A pull in the 155-165 Bcf range would easily top the less-than-impressive 81 Bcf withdrawal EIA reported last week for the period ended Jan. 11. But it would fall short of the five-year average 185 Bcf pull and come in well below the 273 Bcf withdrawal EIA recorded in the year-ago period.
“It was warmer than normal over most of the country besides the cooler East,” NatGasWeather said of this week’s report period. “Our algorithm predicts a draw of 155 Bcf, near expectations to slightly bearish.”
Meanwhile, the forecaster viewed the overnight weather data as colder trending, showing an “impressive polar blast arriving next week with dangerous temperatures” ranging from the negative 30s up into the teens for much of the northern and central United States. The data also showed cold holding longer over the northern part of the country before retreating back into Canada around Feb. 4-7, according to the forecaster.
“The European model wasn’t quite as warm with the Feb. 4-7 pattern in the latest data, seeing a little more cooling into the west-central and northern U.S.,” NatGasWeather said. “...Any colder trends Feb. 4-7 and the data is going to look much less bearish” as this period has given markets “so much angst this week since temperatures before then are impressively cold...We expect after-EIA report trade will be quite interesting to see if the markets finally get a bit more intimidated by next week’s potentially record-setting polar blast.”

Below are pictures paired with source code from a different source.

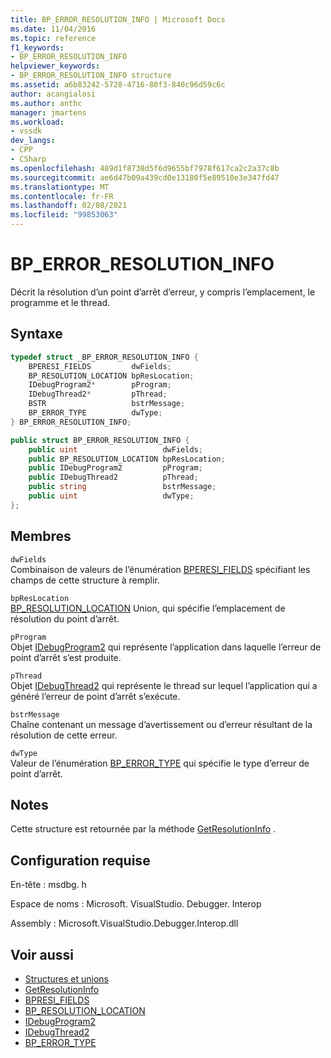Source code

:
 ```yaml
---
title: BP_ERROR_RESOLUTION_INFO | Microsoft Docs
ms.date: 11/04/2016
ms.topic: reference
f1_keywords:
- BP_ERROR_RESOLUTION_INFO
helpviewer_keywords:
- BP_ERROR_RESOLUTION_INFO structure
ms.assetid: a6b83242-5728-4716-80f3-840c96d59c6c
author: acangialosi
ms.author: anthc
manager: jmartens
ms.workload:
- vssdk
dev_langs:
- CPP
- CSharp
ms.openlocfilehash: 489d1f8738d5f6d9655bf7978f617ca2c2a37c8b
ms.sourcegitcommit: ae6d47b09a439cd0e13180f5e89510e3e347fd47
ms.translationtype: MT
ms.contentlocale: fr-FR
ms.lasthandoff: 02/08/2021
ms.locfileid: "99853063"
---
```

# <a name="bp_error_resolution_info"></a>BP_ERROR_RESOLUTION_INFO
Décrit la résolution d’un point d’arrêt d’erreur, y compris l’emplacement, le programme et le thread.

## <a name="syntax"></a>Syntaxe

```cpp
typedef struct _BP_ERROR_RESOLUTION_INFO {
    BPERESI_FIELDS         dwFields;
    BP_RESOLUTION_LOCATION bpResLocation;
    IDebugProgram2*        pProgram;
    IDebugThread2*         pThread;
    BSTR                   bstrMessage;
    BP_ERROR_TYPE          dwType;
} BP_ERROR_RESOLUTION_INFO;
```

```csharp
public struct BP_ERROR_RESOLUTION_INFO {
    public uint                   dwFields;
    public BP_RESOLUTION_LOCATION bpResLocation;
    public IDebugProgram2         pProgram;
    public IDebugThread2          pThread;
    public string                 bstrMessage;
    public uint                   dwType;
};
```

## <a name="members"></a>Membres
`dwFields`\
Combinaison de valeurs de l’énumération [BPERESI_FIELDS](../../../extensibility/debugger/reference/bperesi-fields.md) spécifiant les champs de cette structure à remplir.

`bpResLocation`\
[BP_RESOLUTION_LOCATION](../../../extensibility/debugger/reference/bp-resolution-location.md) Union, qui spécifie l’emplacement de résolution du point d’arrêt.

`pProgram`\
Objet [IDebugProgram2](../../../extensibility/debugger/reference/idebugprogram2.md) qui représente l’application dans laquelle l’erreur de point d’arrêt s’est produite.

`pThread`\
Objet [IDebugThread2](../../../extensibility/debugger/reference/idebugthread2.md) qui représente le thread sur lequel l’application qui a généré l’erreur de point d’arrêt s’exécute.

`bstrMessage`\
Chaîne contenant un message d’avertissement ou d’erreur résultant de la résolution de cette erreur.

`dwType`\
Valeur de l’énumération [BP_ERROR_TYPE](../../../extensibility/debugger/reference/bp-error-type.md) qui spécifie le type d’erreur de point d’arrêt.

## <a name="remarks"></a>Notes
Cette structure est retournée par la méthode [GetResolutionInfo](../../../extensibility/debugger/reference/idebugerrorbreakpointresolution2-getresolutioninfo.md) .

## <a name="requirements"></a>Configuration requise
En-tête : msdbg. h

Espace de noms : Microsoft. VisualStudio. Debugger. Interop

Assembly : Microsoft.VisualStudio.Debugger.Interop.dll

## <a name="see-also"></a>Voir aussi
- [Structures et unions](../../../extensibility/debugger/reference/structures-and-unions.md)
- [GetResolutionInfo](../../../extensibility/debugger/reference/idebugerrorbreakpointresolution2-getresolutioninfo.md)
- [BPRESI_FIELDS](../../../extensibility/debugger/reference/bpresi-fields.md)
- [BP_RESOLUTION_LOCATION](../../../extensibility/debugger/reference/bp-resolution-location.md)
- [IDebugProgram2](../../../extensibility/debugger/reference/idebugprogram2.md)
- [IDebugThread2](../../../extensibility/debugger/reference/idebugthread2.md)
- [BP_ERROR_TYPE](../../../extensibility/debugger/reference/bp-error-type.md)
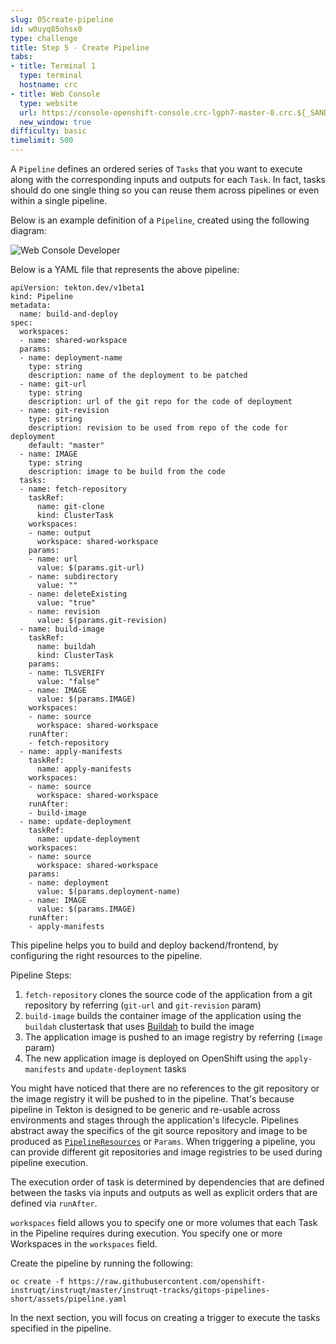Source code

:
 ```yaml
---
slug: 05create-pipeline
id: w0uyq85ohsx0
type: challenge
title: Step 5 - Create Pipeline
tabs:
- title: Terminal 1
  type: terminal
  hostname: crc
- title: Web Console
  type: website
  url: https://console-openshift-console.crc-lgph7-master-0.crc.${_SANDBOX_ID}.instruqt.io
  new_window: true
difficulty: basic
timelimit: 500
---
```

A `Pipeline` defines an ordered series of `Tasks` that you want to execute along with the corresponding inputs and outputs for each `Task`. In fact, tasks should do one single thing so you can reuse them across pipelines or even within a single pipeline.

Below is an example definition of a `Pipeline`, created using the following diagram:

![Web Console Developer](https://raw.githubusercontent.com/openshift-instruqt/instruqt/master/assets/middleware/pipelines/pipeline-diagram.png)

Below is a YAML file that represents the above pipeline:

```
apiVersion: tekton.dev/v1beta1
kind: Pipeline
metadata:
  name: build-and-deploy
spec:
  workspaces:
  - name: shared-workspace
  params:
  - name: deployment-name
    type: string
    description: name of the deployment to be patched
  - name: git-url
    type: string
    description: url of the git repo for the code of deployment
  - name: git-revision
    type: string
    description: revision to be used from repo of the code for deployment
    default: "master"
  - name: IMAGE
    type: string
    description: image to be build from the code
  tasks:
  - name: fetch-repository
    taskRef:
      name: git-clone
      kind: ClusterTask
    workspaces:
    - name: output
      workspace: shared-workspace
    params:
    - name: url
      value: $(params.git-url)
    - name: subdirectory
      value: ""
    - name: deleteExisting
      value: "true"
    - name: revision
      value: $(params.git-revision)
  - name: build-image
    taskRef:
      name: buildah
      kind: ClusterTask
    params:
    - name: TLSVERIFY
      value: "false"
    - name: IMAGE
      value: $(params.IMAGE)
    workspaces:
    - name: source
      workspace: shared-workspace
    runAfter:
    - fetch-repository
  - name: apply-manifests
    taskRef:
      name: apply-manifests
    workspaces:
    - name: source
      workspace: shared-workspace
    runAfter:
    - build-image
  - name: update-deployment
    taskRef:
      name: update-deployment
    workspaces:
    - name: source
      workspace: shared-workspace
    params:
    - name: deployment
      value: $(params.deployment-name)
    - name: IMAGE
      value: $(params.IMAGE)
    runAfter:
    - apply-manifests
```

This pipeline helps you to build and deploy backend/frontend, by configuring the right resources to the pipeline.

Pipeline Steps:

  1. `fetch-repository` clones the source code of the application from a git repository by referring (`git-url` and `git-revision` param)
  2. `build-image` builds the container image of the application using the `buildah` clustertask
  that uses [Buildah](https://buildah.io/) to build the image
  3. The application image is pushed to an image registry by referring (`image` param)
  4. The new application image is deployed on OpenShift using the `apply-manifests` and `update-deployment` tasks

You might have noticed that there are no references to the git repository or the image registry it will be pushed to in the pipeline. That's because pipeline in Tekton is designed to be generic and re-usable across environments and stages through the application's lifecycle. Pipelines abstract away the specifics of the git
source repository and image to be produced as [`PipelineResources`](https://tekton.dev/docs/pipelines/resources) or `Params`. When triggering a pipeline, you can provide different git repositories and image registries to be used during pipeline execution.

The execution order of task is determined by dependencies that are defined between the tasks via inputs and outputs as well as explicit orders that are defined via `runAfter`.

`workspaces` field allows you to specify one or more volumes that each Task in the Pipeline requires during execution. You specify one or more Workspaces in the `workspaces` field.

Create the pipeline by running the following:

```
oc create -f https://raw.githubusercontent.com/openshift-instruqt/instruqt/master/instruqt-tracks/gitops-pipelines-short/assets/pipeline.yaml
```

In the next section, you will focus on creating a trigger to execute the tasks specified in the pipeline.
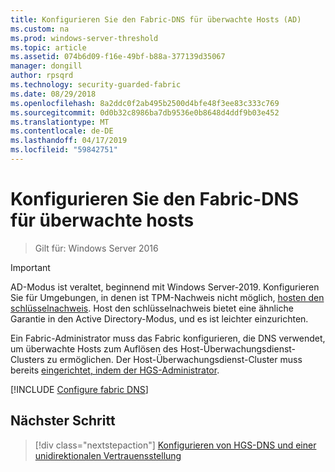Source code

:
 ```yaml
---
title: Konfigurieren Sie den Fabric-DNS für überwachte Hosts (AD)
ms.custom: na
ms.prod: windows-server-threshold
ms.topic: article
ms.assetid: 074b6d09-f16e-49bf-b88a-377139d35067
manager: dongill
author: rpsqrd
ms.technology: security-guarded-fabric
ms.date: 08/29/2018
ms.openlocfilehash: 8a2ddc0f2ab495b2500d4bfe48f3ee83c333c769
ms.sourcegitcommit: 0d0b32c8986ba7db9536e0b8648d4ddf9b03e452
ms.translationtype: MT
ms.contentlocale: de-DE
ms.lasthandoff: 04/17/2019
ms.locfileid: "59842751"
---
```

# <a name="configure-the-fabric-dns-for-guarded-hosts"></a>Konfigurieren Sie den Fabric-DNS für überwachte hosts

>Gilt für: Windows Server 2016


>[!IMPORTANT]
>AD-Modus ist veraltet, beginnend mit Windows Server-2019. Konfigurieren Sie für Umgebungen, in denen ist TPM-Nachweis nicht möglich, [hosten den schlüsselnachweis](guarded-fabric-initialize-hgs-key-mode.md). Host den schlüsselnachweis bietet eine ähnliche Garantie in den Active Directory-Modus, und es ist leichter einzurichten. 

Ein Fabric-Administrator muss das Fabric konfigurieren, die DNS verwendet, um überwachte Hosts zum Auflösen des Host-Überwachungsdienst-Clusters zu ermöglichen. Der Host-Überwachungsdienst-Cluster muss bereits [eingerichtet, indem der HGS-Administrator](/WindowsServerDocs/virtualization/guarded-fabric-shielded-vm/guarded-fabric-setting-up-the-host-guardian-service-hgs.md).



[!INCLUDE [Configure fabric DNS](../../../includes/guarded-fabric-configure-fabric-dns.md)] 


## <a name="next-step"></a>Nächster Schritt

>[!div class="nextstepaction"]
[Konfigurieren von HGS-DNS und einer unidirektionalen Vertrauensstellung](guarded-fabric-configure-dns-forwarding-and-trust.md)
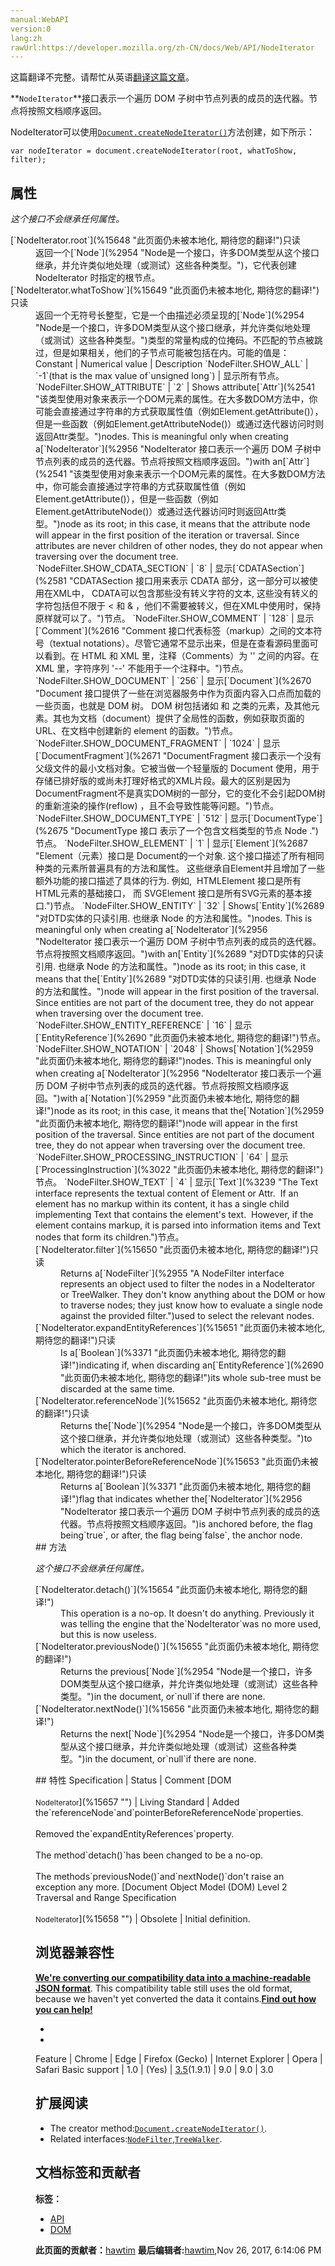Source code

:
 ```yaml
---
manual:WebAPI
version:0
lang:zh
rawUrl:https://developer.mozilla.org/zh-CN/docs/Web/API/NodeIterator
---
```




这篇翻译不完整。请帮忙从英语[翻译这篇文章](%15647 "")。






**`NodeIterator`**接口表示一个遍历 DOM 子树中节点列表的成员的迭代器。节点将按照文档顺序返回。



NodeIterator可以使用[`Document.createNodeIterator()`](%8963 "返回一个新的 NodeIterator 对象.")方法创建，如下所示：


```
var nodeIterator = document.createNodeIterator(root, whatToShow, filter);
```

## 属性<a name="Properties"></a>


<em>这个接口不会继承任何属性。</em>

<dl><dt>[`NodeIterator.root`](%15648 "此页面仍未被本地化, 期待您的翻译!")只读</dt><dd>返回一个[`Node`](%2954 "Node是一个接口，许多DOM类型从这个接口继承，并允许类似地处理（或测试）这些各种类型。")，它代表创建 NodeIterator 时指定的根节点。</dd><dt>[`NodeIterator.whatToShow`](%15649 "此页面仍未被本地化, 期待您的翻译!")只读</dt><dd>返回一个无符号长整型，它是一个由描述必须呈现的[`Node`](%2954 "Node是一个接口，许多DOM类型从这个接口继承，并允许类似地处理（或测试）这些各种类型。")类型的常量构成的位掩码。不匹配的节点被跳过，但是如果相关，他们的子节点可能被包括在内。可能的值是：Constant | Numerical value | Description 
`NodeFilter.SHOW_ALL` | `-1`(that is the max value of`unsigned long`) | 显示所有节点。 
`NodeFilter.SHOW_ATTRIBUTE`<i></i> | `2` | Shows attribute[`Attr`](%2541 "该类型使用对象来表示一个DOM元素的属性。在大多数DOM方法中，你可能会直接通过字符串的方式获取属性值（例如Element.getAttribute()），但是一些函数（例如Element.getAttributeNode()）或通过迭代器访问时则返回Attr类型。")nodes. This is meaningful only when creating a[`NodeIterator`](%2956 "NodeIterator 接口表示一个遍历 DOM 子树中节点列表的成员的迭代器。节点将按照文档顺序返回。")with an[`Attr`](%2541 "该类型使用对象来表示一个DOM元素的属性。在大多数DOM方法中，你可能会直接通过字符串的方式获取属性值（例如Element.getAttribute()），但是一些函数（例如Element.getAttributeNode()）或通过迭代器访问时则返回Attr类型。")node as its root; in this case, it means that the attribute node will appear in the first position of the iteration or traversal. Since attributes are never children of other nodes, they do not appear when traversing over the document tree. 
`NodeFilter.SHOW_CDATA_SECTION`<i></i> | `8` | 显示[`CDATASection`](%2581 "CDATASection 接口用来表示 CDATA 部分，这一部分可以被使用在XML中， CDATA可以包含那些没有转义字符的文本, 这些没有转义的字符包括但不限于 < 和 & ，他们不需要被转义，但在XML中使用时，保持原样就可以了。")节点。 
`NodeFilter.SHOW_COMMENT` | `128` | 显示[`Comment`](%2616 "Comment 接口代表标签（markup）之间的文本符号（textual notations）。尽管它通常不显示出来，但是在查看源码里面可以看到。在 HTML 和 XML 里，注释（Comments）为 '<!--' 和 '-->' 之间的内容。在 XML 里，字符序列 '--' 不能用于一个注释中。")节点。 
`NodeFilter.SHOW_DOCUMENT` | `256` | 显示[`Document`](%2670 "Document 接口提供了一些在浏览器服务中作为页面内容入口点而加载的一些页面，也就是 DOM 树。 DOM 树包括诸如 <body> 和 <table> 之类的元素，及其他元素。其也为文档（document）提供了全局性的函数，例如获取页面的 URL、在文档中创建新的 element 的函数。")节点。 
`NodeFilter.SHOW_DOCUMENT_FRAGMENT` | `1024` | 显示[`DocumentFragment`](%2671 "DocumentFragment 接口表示一个没有父级文件的最小文档对象。它被当做一个轻量版的 Document 使用，用于存储已排好版的或尚未打理好格式的XML片段。最大的区别是因为DocumentFragment不是真实DOM树的一部分，它的变化不会引起DOM树的重新渲染的操作(reflow) ，且不会导致性能等问题。")节点。 
`NodeFilter.SHOW_DOCUMENT_TYPE` | `512` | 显示[`DocumentType`](%2675 "DocumentType 接口 表示了一个包含文档类型的节点 Node .")节点。 
`NodeFilter.SHOW_ELEMENT` | `1` | 显示[`Element`](%2687 "Element（元素）接口是 Document的一个对象. 这个接口描述了所有相同种类的元素所普遍具有的方法和属性。 这些继承自Element并且增加了一些额外功能的接口描述了具体的行为. 例如,  HTMLElement 接口是所有HTML元素的基础接口， 而 SVGElement 接口是所有SVG元素的基本接口.")节点。 
`NodeFilter.SHOW_ENTITY`<i></i> | `32` | Shows[`Entity`](%2689 "对DTD实体的只读引用. 也继承 Node 的方法和属性。")nodes. This is meaningful only when creating a[`NodeIterator`](%2956 "NodeIterator 接口表示一个遍历 DOM 子树中节点列表的成员的迭代器。节点将按照文档顺序返回。")with an[`Entity`](%2689 "对DTD实体的只读引用. 也继承 Node 的方法和属性。")node as its root; in this case, it means that the[`Entity`](%2689 "对DTD实体的只读引用. 也继承 Node 的方法和属性。")node will appear in the first position of the traversal. Since entities are not part of the document tree, they do not appear when traversing over the document tree. 
`NodeFilter.SHOW_ENTITY_REFERENCE`<i></i> | `16` | 显示[`EntityReference`](%2690 "此页面仍未被本地化, 期待您的翻译!")节点。 
`NodeFilter.SHOW_NOTATION`<i></i> | `2048` | Shows[`Notation`](%2959 "此页面仍未被本地化, 期待您的翻译!")nodes. This is meaningful only when creating a[`NodeIterator`](%2956 "NodeIterator 接口表示一个遍历 DOM 子树中节点列表的成员的迭代器。节点将按照文档顺序返回。")with a[`Notation`](%2959 "此页面仍未被本地化, 期待您的翻译!")node as its root; in this case, it means that the[`Notation`](%2959 "此页面仍未被本地化, 期待您的翻译!")node will appear in the first position of the traversal. Since entities are not part of the document tree, they do not appear when traversing over the document tree. 
`NodeFilter.SHOW_PROCESSING_INSTRUCTION` | `64` | 显示[`ProcessingInstruction`](%3022 "此页面仍未被本地化, 期待您的翻译!")节点。 
`NodeFilter.SHOW_TEXT` | `4` | 显示[`Text`](%3239 "The Text interface represents the textual content of Element or Attr.  If an element has no markup within its content, it has a single child implementing Text that contains the element's text.  However, if the element contains markup, it is parsed into information items and Text nodes that form its children.")节点。 

</dd><dt>[`NodeIterator.filter`](%15650 "此页面仍未被本地化, 期待您的翻译!")只读</dt><dd>Returns a[`NodeFilter`](%2955 "A NodeFilter interface represents an object used to filter the nodes in a NodeIterator or TreeWalker. They don't know anything about the DOM or how to traverse nodes; they just know how to evaluate a single node against the provided filter.")used to select the relevant nodes.</dd><dt>[`NodeIterator.expandEntityReferences`](%15651 "此页面仍未被本地化, 期待您的翻译!")只读<i></i></dt><dd>Is a[`Boolean`](%3371 "此页面仍未被本地化, 期待您的翻译!")indicating if, when discarding an[`EntityReference`](%2690 "此页面仍未被本地化, 期待您的翻译!")its whole sub-tree must be discarded at the same time.</dd><dt>[`NodeIterator.referenceNode`](%15652 "此页面仍未被本地化, 期待您的翻译!")只读<i></i></dt><dd>Returns the[`Node`](%2954 "Node是一个接口，许多DOM类型从这个接口继承，并允许类似地处理（或测试）这些各种类型。")to which the iterator is anchored.</dd><dt>[`NodeIterator.pointerBeforeReferenceNode`](%15653 "此页面仍未被本地化, 期待您的翻译!")只读<i></i></dt><dd>Returns a[`Boolean`](%3371 "此页面仍未被本地化, 期待您的翻译!")flag that indicates whether the[`NodeIterator`](%2956 "NodeIterator 接口表示一个遍历 DOM 子树中节点列表的成员的迭代器。节点将按照文档顺序返回。")is anchored before, the flag being`true`, or after, the flag being`false`, the anchor node.</dd></dl>
## 方法<a name="Methods"></a>


<em>这个接口不会继承任何属性。</em>

<dl><dt>[`NodeIterator.detach()`](%15654 "此页面仍未被本地化, 期待您的翻译!")<i></i></dt><dd>This operation is a no-op. It doesn&#39;t do anything. Previously it was telling the engine that the`NodeIterator`was no more used, but this is now useless.</dd><dt>[`NodeIterator.previousNode()`](%15655 "此页面仍未被本地化, 期待您的翻译!")</dt><dd>Returns the previous[`Node`](%2954 "Node是一个接口，许多DOM类型从这个接口继承，并允许类似地处理（或测试）这些各种类型。")in the document, or`null`if there are none.</dd><dt>[`NodeIterator.nextNode()`](%15656 "此页面仍未被本地化, 期待您的翻译!")</dt><dd>Returns the next[`Node`](%2954 "Node是一个接口，许多DOM类型从这个接口继承，并允许类似地处理（或测试）这些各种类型。")in the document, or`null`if there are none.</dd></dl>
## 特性<a name="Specification"></a>
Specification | Status | Comment 
[DOM<br></br><small>NodeIterator</small>](%15657 "") | Living Standard | Added the`referenceNode`and`pointerBeforeReferenceNode`properties.<br></br>Removed the`expandEntityReferences`property.<br></br>The method`detach()`has been changed to be a no-op.<br></br>The methods`previousNode()`and`nextNode()`don&#39;t raise an exception any more. 
[Document Object Model (DOM) Level 2 Traversal and Range Specification<br></br><small>NodeIterator</small>](%15658 "") | Obsolete | Initial definition. 


## 浏览器兼容性<a name="浏览器兼容性"></a>


**[We&#39;re converting our compatibility data into a machine-readable JSON format](%3344 "")**. This compatibility table still uses the old format, because we haven&#39;t yet converted the data it contains.**[Find out how you can help!](%3392 "")**


* 
* 
Feature | Chrome | Edge | Firefox (Gecko) | Internet Explorer | Opera | Safari 
Basic support | 1.0 | (Yes) | [3.5](%3393 "Released on 2009-06-30.")(1.9.1) | 9.0 | 9.0 | 3.0 




## 扩展阅读<a name="扩展阅读"></a>

* The creator method:[`Document.createNodeIterator()`](%8963 "返回一个新的 NodeIterator 对象.").
* Related interfaces:[`NodeFilter`](%2955 "A NodeFilter interface represents an object used to filter the nodes in a NodeIterator or TreeWalker. They don't know anything about the DOM or how to traverse nodes; they just know how to evaluate a single node against the provided filter."),[`TreeWalker`](%3252 "TreeWalker 对象表示一个当前文档的子树中的所有节点及其位置。").



## 文档标签和贡献者
**标签：**
* [API](%50 "")
* [DOM](%456 "")

**此页面的贡献者：**[hawtim](%12220 "")
**最后编辑者:**[hawtim](%12220 ""),<time>Nov 26, 2017, 6:14:06 PM</time>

The latest outlook from Radiant Solutions Thursday showed colder revisions focused in the Midwest and East in the six- to 10-day period.
“Colder changes since yesterday’s outlook are associated with a lobe of the polar vortex making its way toward the Midwest in the early half of the period and accompanying high pressure left in its wake,” the forecaster said. “The East likewise trends colder under these features, while warmer changes are focused in the West.”
Breaking from the trends observed in the six- to 10-day, in the 11-15 day period a “breakdown of ridging in the northern Pacific helps to lift the polar vortex northward,” Radiant said. “This results in a flow through North America that is not as cleanly from the Arctic. Warm changes are made to the forecast in response,” but “transport of cold air remains with rounds of high pressure through the Midwest and East.”
March crude oil was trading 40 cents lower at $52.22/bbl shortly before 9 a.m. ET Thursday, while February RBOB gasoline was trading fractionally lower at $1.3769/gal.